HOW TO COMPLETE THIS TASK
Your reply should repeat all records verbatim and contain no images.

______________________________

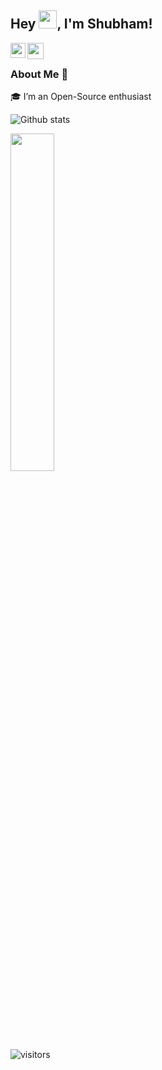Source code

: ## Hey <img src="https://github.com/TheDudeThatCode/TheDudeThatCode/blob/master/Assets/Hi.gif" width="29px">, I'm Shubham!



<a href="https://www.linkedin.com/in/Shubham Yadav">
  <img align="left" width="24px" src="https://cdn.jsdelivr.net/npm/simple-icons@v3/icons/linkedin.svg"  />
</a>
<a href="https://twitter.com/Shubham22121">
  <img align="left" width="26px" src="https://cdn.jsdelivr.net/npm/simple-icons@v3/icons/twitter.svg" />
</a>
<br />

### About Me 🚀
🎓 I’m an Open-Source enthusiast


![Github stats](https://github-readme-stats.vercel.app/api?username=shubh22121)

<img width="37.2%" src="https://github-readme-stats.vercel.app/api/top-langs/?username=shubh22121&count_private=true&theme=tokyonight&line_height=52">


![visitors](https://visitor-badge.laobi.icu/badge?page_id=shubh22121.shubh22121)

______________________________

YOUR RESPONSE
Source code

: ## Hey <img src="https://github.com/TheDudeThatCode/TheDudeThatCode/blob/master/Assets/Hi.gif" width="29px">, I'm Shubham!



<a href="https://www.linkedin.com/in/Shubham Yadav">
  <img align="left" width="24px" src="https://cdn.jsdelivr.net/npm/simple-icons@v3/icons/linkedin.svg"  />
</a>
<a href="https://twitter.com/Shubham22121">
  <img align="left" width="26px" src="https://cdn.jsdelivr.net/npm/simple-icons@v3/icons/twitter.svg" />
</a>
<br />

### About Me 🚀
🎓 I’m an Open-Source enthusiast


![Github stats](https://github-readme-stats.vercel.app/api?username=shubh22121)

<img width="37.2%" src="https://github-readme-stats.vercel.app/api/top-langs/?username=shubh22121&count_private=true&theme=tokyonight&line_height=52">


![visitors](https://visitor-badge.laobi.icu/badge?page_id=shubh22121.shubh22121)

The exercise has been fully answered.